### WHAT THE TASK ASKS
Print word for word the records from the line containing "- [ ] Quote and delivery creation endpoints" through the end.

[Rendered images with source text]
··········

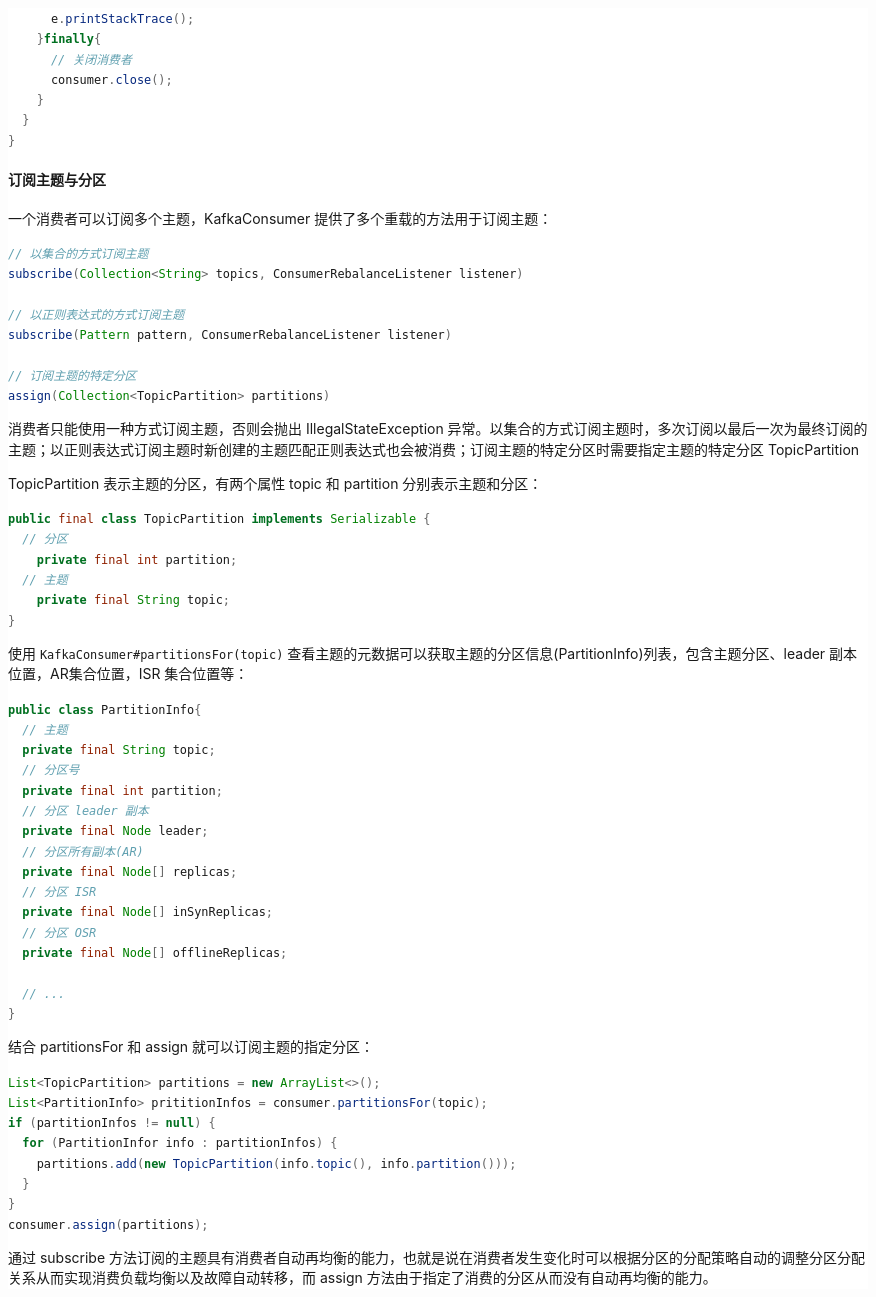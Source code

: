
```java
      e.printStackTrace();
    }finally{
      // 关闭消费者
      consumer.close();
    }
  }
}
```
#### 订阅主题与分区
一个消费者可以订阅多个主题，KafkaConsumer 提供了多个重载的方法用于订阅主题：
```java
// 以集合的方式订阅主题
subscribe(Collection<String> topics, ConsumerRebalanceListener listener)

// 以正则表达式的方式订阅主题
subscribe(Pattern pattern, ConsumerRebalanceListener listener)

// 订阅主题的特定分区
assign(Collection<TopicPartition> partitions)
```
消费者只能使用一种方式订阅主题，否则会抛出 IllegalStateException 异常。以集合的方式订阅主题时，多次订阅以最后一次为最终订阅的主题；以正则表达式订阅主题时新创建的主题匹配正则表达式也会被消费；订阅主题的特定分区时需要指定主题的特定分区 TopicPartition

TopicPartition 表示主题的分区，有两个属性 topic 和 partition 分别表示主题和分区：
```java
public final class TopicPartition implements Serializable {
  // 分区
	private final int partition;
  // 主题
	private final String topic;
}
```
使用 ```KafkaConsumer#partitionsFor(topic)``` 查看主题的元数据可以获取主题的分区信息(PartitionInfo)列表，包含主题分区、leader 副本位置，AR集合位置，ISR 集合位置等：
```java
public class PartitionInfo{
  // 主题
  private final String topic;
  // 分区号
  private final int partition;
  // 分区 leader 副本
  private final Node leader;
  // 分区所有副本(AR)
  private final Node[] replicas;
  // 分区 ISR
  private final Node[] inSynReplicas;
  // 分区 OSR
  private final Node[] offlineReplicas;

  // ...
}
```
结合 partitionsFor 和 assign 就可以订阅主题的指定分区：
```java
List<TopicPartition> partitions = new ArrayList<>();
List<PartitionInfo> prititionInfos = consumer.partitionsFor(topic);
if (partitionInfos != null) {
  for (PartitionInfor info : partitionInfos) {
    partitions.add(new TopicPartition(info.topic(), info.partition()));
  }
}
consumer.assign(partitions);
```
通过 subscribe 方法订阅的主题具有消费者自动再均衡的能力，也就是说在消费者发生变化时可以根据分区的分配策略自动的调整分区分配关系从而实现消费负载均衡以及故障自动转移，而 assign 方法由于指定了消费的分区从而没有自动再均衡的能力。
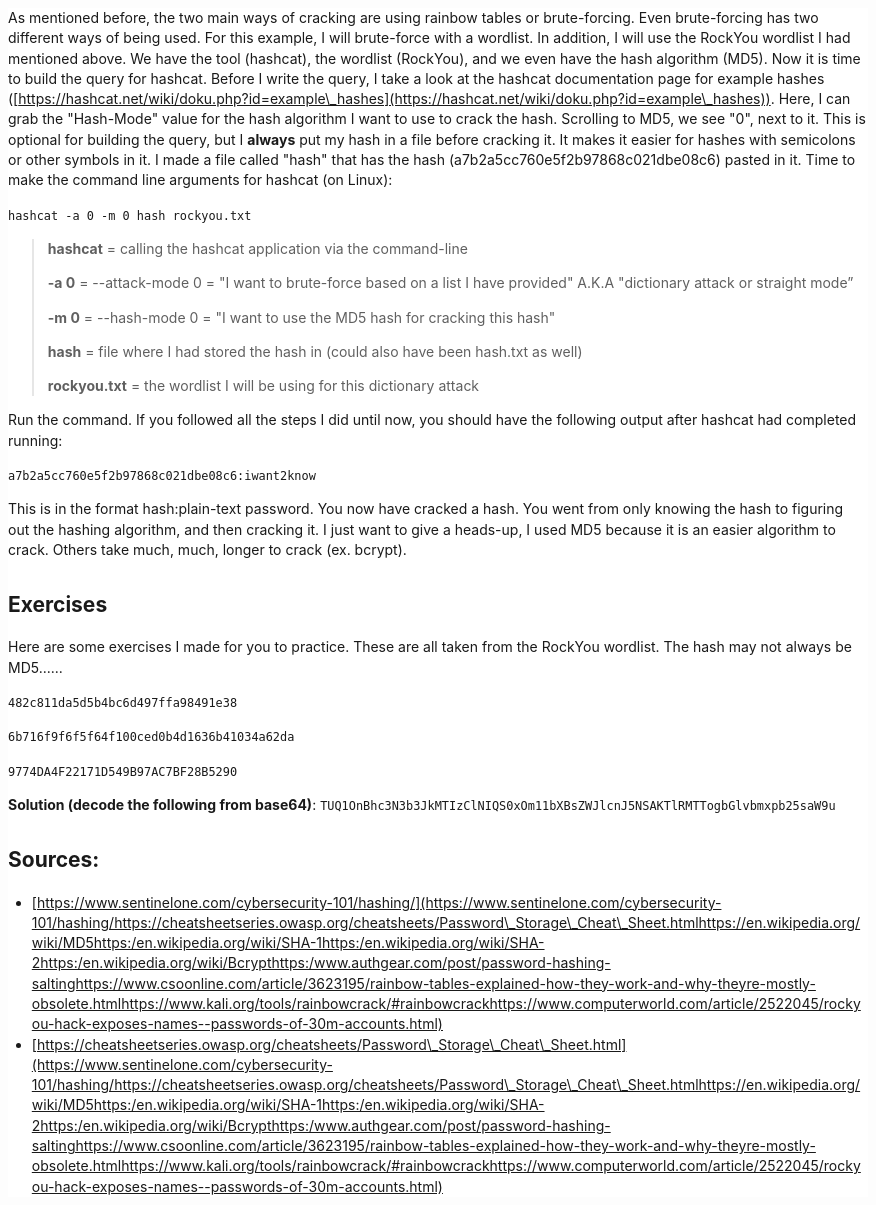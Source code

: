 As mentioned before, the two main ways of cracking are using rainbow tables or brute-forcing. Even brute-forcing has two different ways of being used. For this example, I will brute-force with a wordlist. In addition, I will use the RockYou wordlist I had mentioned above. We have the tool (hashcat), the wordlist (RockYou), and we even have the hash algorithm (MD5). Now it is time to build the query for hashcat. Before I write the query, I take a look at the hashcat documentation page for example hashes ([https://hashcat.net/wiki/doku.php?id=example\_hashes](https://hashcat.net/wiki/doku.php?id=example\_hashes)). Here, I can grab the "Hash-Mode" value for the hash algorithm I want to use to crack the hash. Scrolling to MD5, we see "0", next to it. This is optional for building the query, but I **always** put my hash in a file before cracking it. It makes it easier for hashes with semicolons or other symbols in it. I made a file called "hash" that has the hash (a7b2a5cc760e5f2b97868c021dbe08c6) pasted in it. Time to make the command line arguments for hashcat (on Linux):

`hashcat -a 0 -m 0 hash rockyou.txt`

> **hashcat** = calling the hashcat application via the command-line&#x20;
>
> **-a 0** = --attack-mode 0 = "I want to brute-force based on a list I have provided" A.K.A "dictionary attack or straight mode”&#x20;
>
> **-m 0** = --hash-mode 0 = "I want to use the MD5 hash for cracking this hash"&#x20;
>
> **hash** = file where I had stored the hash in (could also have been hash.txt as well)&#x20;
>
> **rockyou.txt** = the wordlist I will be using for this dictionary attack

Run the command. If you followed all the steps I did until now, you should have the following output after hashcat had completed running:

`a7b2a5cc760e5f2b97868c021dbe08c6:iwant2know`

This is in the format hash:plain-text password. You now have cracked a hash. You went from only knowing the hash to figuring out the hashing algorithm, and then cracking it. I just want to give a heads-up, I used MD5 because it is an easier algorithm to crack. Others take much, much, longer to crack (ex. bcrypt).

## Exercises

Here are some exercises I made for you to practice. These are all taken from the RockYou wordlist. The hash may not always be MD5......

`482c811da5d5b4bc6d497ffa98491e38`&#x20;

`6b716f9f6f5f64f100ced0b4d1636b41034a62da`

`9774DA4F22171D549B97AC7BF28B5290`

**Solution (decode the following from base64)**: `TUQ1OnBhc3N3b3JkMTIzClNIQS0xOm11bXBsZWJlcnJ5NSAKTlRMTTogbGlvbmxpb25saW9u`

## Sources:

* [https://www.sentinelone.com/cybersecurity-101/hashing/](https://www.sentinelone.com/cybersecurity-101/hashing/https://cheatsheetseries.owasp.org/cheatsheets/Password\_Storage\_Cheat\_Sheet.htmlhttps://en.wikipedia.org/wiki/MD5https:/en.wikipedia.org/wiki/SHA-1https:/en.wikipedia.org/wiki/SHA-2https:/en.wikipedia.org/wiki/Bcrypthttps:/www.authgear.com/post/password-hashing-saltinghttps://www.csoonline.com/article/3623195/rainbow-tables-explained-how-they-work-and-why-theyre-mostly-obsolete.htmlhttps://www.kali.org/tools/rainbowcrack/#rainbowcrackhttps://www.computerworld.com/article/2522045/rockyou-hack-exposes-names--passwords-of-30m-accounts.html)
* [https://cheatsheetseries.owasp.org/cheatsheets/Password\_Storage\_Cheat\_Sheet.html](https://www.sentinelone.com/cybersecurity-101/hashing/https://cheatsheetseries.owasp.org/cheatsheets/Password\_Storage\_Cheat\_Sheet.htmlhttps://en.wikipedia.org/wiki/MD5https:/en.wikipedia.org/wiki/SHA-1https:/en.wikipedia.org/wiki/SHA-2https:/en.wikipedia.org/wiki/Bcrypthttps:/www.authgear.com/post/password-hashing-saltinghttps://www.csoonline.com/article/3623195/rainbow-tables-explained-how-they-work-and-why-theyre-mostly-obsolete.htmlhttps://www.kali.org/tools/rainbowcrack/#rainbowcrackhttps://www.computerworld.com/article/2522045/rockyou-hack-exposes-names--passwords-of-30m-accounts.html)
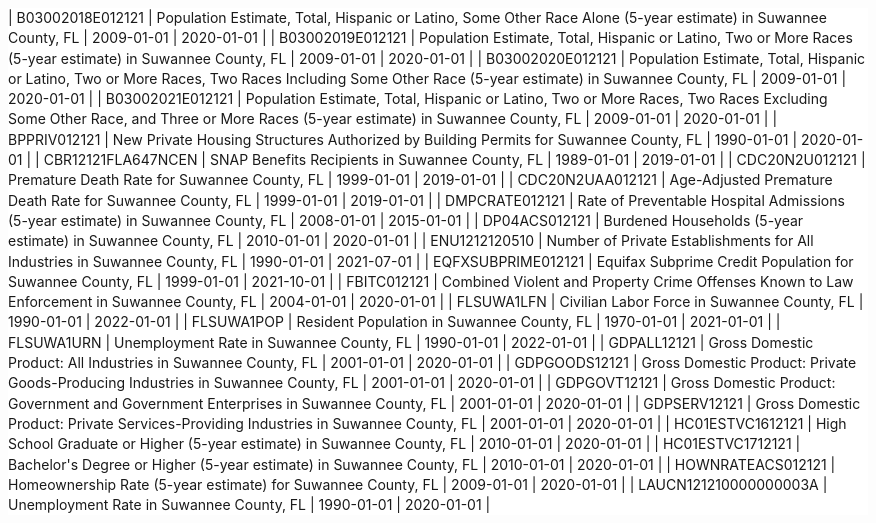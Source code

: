 | B03002018E012121          | Population Estimate, Total, Hispanic or Latino, Some Other Race Alone (5-year estimate) in Suwannee County, FL                                                               | 2009-01-01          | 2020-01-01        |
| B03002019E012121          | Population Estimate, Total, Hispanic or Latino, Two or More Races (5-year estimate) in Suwannee County, FL                                                                   | 2009-01-01          | 2020-01-01        |
| B03002020E012121          | Population Estimate, Total, Hispanic or Latino, Two or More Races, Two Races Including Some Other Race (5-year estimate) in Suwannee County, FL                              | 2009-01-01          | 2020-01-01        |
| B03002021E012121          | Population Estimate, Total, Hispanic or Latino, Two or More Races, Two Races Excluding Some Other Race, and Three or More Races (5-year estimate) in Suwannee County, FL     | 2009-01-01          | 2020-01-01        |
| BPPRIV012121              | New Private Housing Structures Authorized by Building Permits for Suwannee County, FL                                                                                        | 1990-01-01          | 2020-01-01        |
| CBR12121FLA647NCEN        | SNAP Benefits Recipients in Suwannee County, FL                                                                                                                              | 1989-01-01          | 2019-01-01        |
| CDC20N2U012121            | Premature Death Rate for Suwannee County, FL                                                                                                                                 | 1999-01-01          | 2019-01-01        |
| CDC20N2UAA012121          | Age-Adjusted Premature Death Rate for Suwannee County, FL                                                                                                                    | 1999-01-01          | 2019-01-01        |
| DMPCRATE012121            | Rate of Preventable Hospital Admissions (5-year estimate) in Suwannee County, FL                                                                                             | 2008-01-01          | 2015-01-01        |
| DP04ACS012121             | Burdened Households (5-year estimate) in Suwannee County, FL                                                                                                                 | 2010-01-01          | 2020-01-01        |
| ENU1212120510             | Number of Private Establishments for All Industries in Suwannee County, FL                                                                                                   | 1990-01-01          | 2021-07-01        |
| EQFXSUBPRIME012121        | Equifax Subprime Credit Population for Suwannee County, FL                                                                                                                   | 1999-01-01          | 2021-10-01        |
| FBITC012121               | Combined Violent and Property Crime Offenses Known to Law Enforcement in Suwannee County, FL                                                                                 | 2004-01-01          | 2020-01-01        |
| FLSUWA1LFN                | Civilian Labor Force in Suwannee County, FL                                                                                                                                  | 1990-01-01          | 2022-01-01        |
| FLSUWA1POP                | Resident Population in Suwannee County, FL                                                                                                                                   | 1970-01-01          | 2021-01-01        |
| FLSUWA1URN                | Unemployment Rate in Suwannee County, FL                                                                                                                                     | 1990-01-01          | 2022-01-01        |
| GDPALL12121               | Gross Domestic Product: All Industries in Suwannee County, FL                                                                                                                | 2001-01-01          | 2020-01-01        |
| GDPGOODS12121             | Gross Domestic Product: Private Goods-Producing Industries in Suwannee County, FL                                                                                            | 2001-01-01          | 2020-01-01        |
| GDPGOVT12121              | Gross Domestic Product: Government and Government Enterprises in Suwannee County, FL                                                                                         | 2001-01-01          | 2020-01-01        |
| GDPSERV12121              | Gross Domestic Product: Private Services-Providing Industries in Suwannee County, FL                                                                                         | 2001-01-01          | 2020-01-01        |
| HC01ESTVC1612121          | High School Graduate or Higher (5-year estimate) in Suwannee County, FL                                                                                                      | 2010-01-01          | 2020-01-01        |
| HC01ESTVC1712121          | Bachelor's Degree or Higher (5-year estimate) in Suwannee County, FL                                                                                                         | 2010-01-01          | 2020-01-01        |
| HOWNRATEACS012121         | Homeownership Rate (5-year estimate) for Suwannee County, FL                                                                                                                 | 2009-01-01          | 2020-01-01        |
| LAUCN121210000000003A     | Unemployment Rate in Suwannee County, FL                                                                                                                                     | 1990-01-01          | 2020-01-01        |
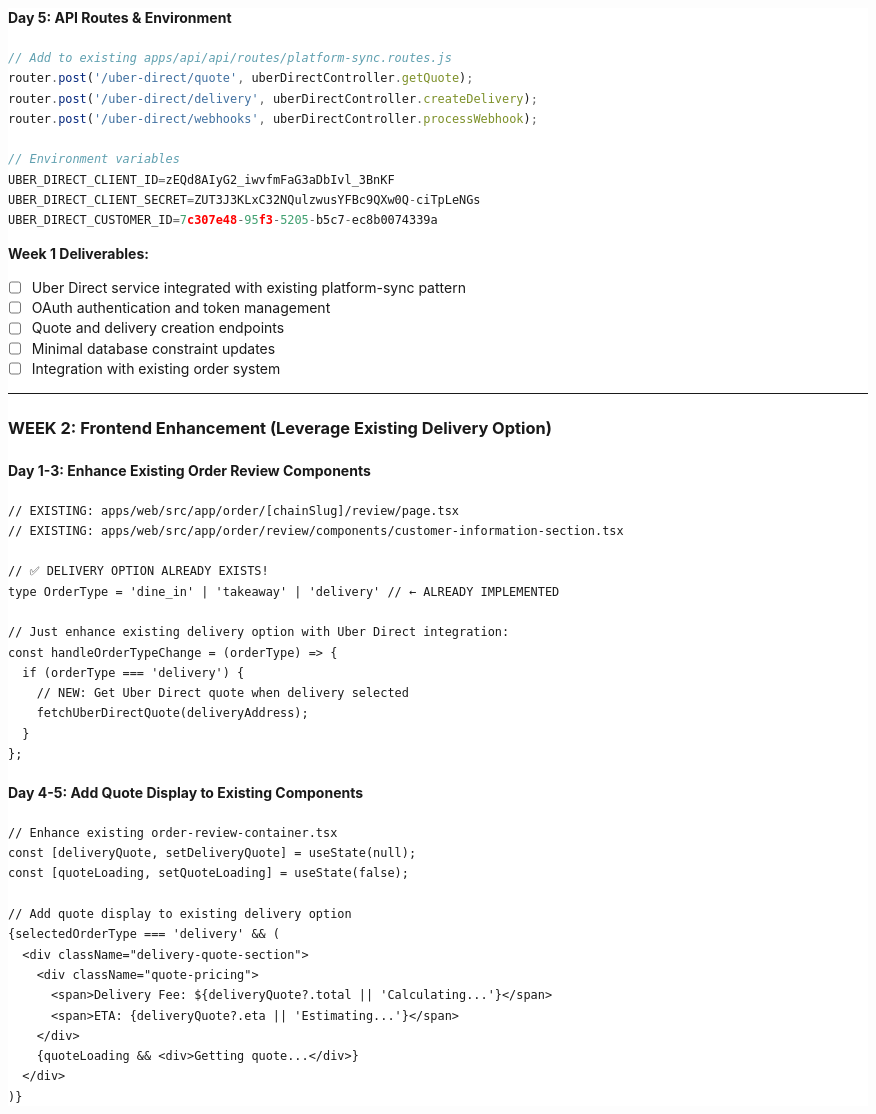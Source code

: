 #### **Day 5: API Routes & Environment**
```javascript
// Add to existing apps/api/api/routes/platform-sync.routes.js
router.post('/uber-direct/quote', uberDirectController.getQuote);
router.post('/uber-direct/delivery', uberDirectController.createDelivery);
router.post('/uber-direct/webhooks', uberDirectController.processWebhook);

// Environment variables
UBER_DIRECT_CLIENT_ID=zEQd8AIyG2_iwvfmFaG3aDbIvl_3BnKF
UBER_DIRECT_CLIENT_SECRET=ZUT3J3KLxC32NQulzwusYFBc9QXw0Q-ciTpLeNGs
UBER_DIRECT_CUSTOMER_ID=7c307e48-95f3-5205-b5c7-ec8b0074339a
```

**Week 1 Deliverables:**
- [ ] Uber Direct service integrated with existing platform-sync pattern
- [ ] OAuth authentication and token management
- [ ] Quote and delivery creation endpoints
- [ ] Minimal database constraint updates
- [ ] Integration with existing order system

---

### **WEEK 2: Frontend Enhancement (Leverage Existing Delivery Option)**

#### **Day 1-3: Enhance Existing Order Review Components**
```tsx
// EXISTING: apps/web/src/app/order/[chainSlug]/review/page.tsx
// EXISTING: apps/web/src/app/order/review/components/customer-information-section.tsx

// ✅ DELIVERY OPTION ALREADY EXISTS!
type OrderType = 'dine_in' | 'takeaway' | 'delivery' // ← ALREADY IMPLEMENTED

// Just enhance existing delivery option with Uber Direct integration:
const handleOrderTypeChange = (orderType) => {
  if (orderType === 'delivery') {
    // NEW: Get Uber Direct quote when delivery selected
    fetchUberDirectQuote(deliveryAddress);
  }
};
```

#### **Day 4-5: Add Quote Display to Existing Components**
```tsx
// Enhance existing order-review-container.tsx
const [deliveryQuote, setDeliveryQuote] = useState(null);
const [quoteLoading, setQuoteLoading] = useState(false);

// Add quote display to existing delivery option
{selectedOrderType === 'delivery' && (
  <div className="delivery-quote-section">
    <div className="quote-pricing">
      <span>Delivery Fee: ${deliveryQuote?.total || 'Calculating...'}</span>
      <span>ETA: {deliveryQuote?.eta || 'Estimating...'}</span>
    </div>
    {quoteLoading && <div>Getting quote...</div>}
  </div>
)}
```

··········

### RESPONSE TO THE EXERCISE
- [ ] Quote and delivery creation endpoints
- [ ] Minimal database constraint updates
- [ ] Integration with existing order system

---

### **WEEK 2: Frontend Enhancement (Leverage Existing Delivery Option)**

#### **Day 1-3: Enhance Existing Order Review Components**
```tsx
// EXISTING: apps/web/src/app/order/[chainSlug]/review/page.tsx
// EXISTING: apps/web/src/app/order/review/components/customer-information-section.tsx

// ✅ DELIVERY OPTION ALREADY EXISTS!
type OrderType = 'dine_in' | 'takeaway' | 'delivery' // ← ALREADY IMPLEMENTED

// Just enhance existing delivery option with Uber Direct integration:
const handleOrderTypeChange = (orderType) => {
  if (orderType === 'delivery') {
    // NEW: Get Uber Direct quote when delivery selected
    fetchUberDirectQuote(deliveryAddress);
  }
};
```

#### **Day 4-5: Add Quote Display to Existing Components**
```tsx
// Enhance existing order-review-container.tsx
const [deliveryQuote, setDeliveryQuote] = useState(null);
const [quoteLoading, setQuoteLoading] = useState(false);

// Add quote display to existing delivery option
{selectedOrderType === 'delivery' && (
  <div className="delivery-quote-section">
    <div className="quote-pricing">
      <span>Delivery Fee: ${deliveryQuote?.total || 'Calculating...'}</span>
      <span>ETA: {deliveryQuote?.eta || 'Estimating...'}</span>
    </div>
    {quoteLoading && <div>Getting quote...</div>}
  </div>
)}
```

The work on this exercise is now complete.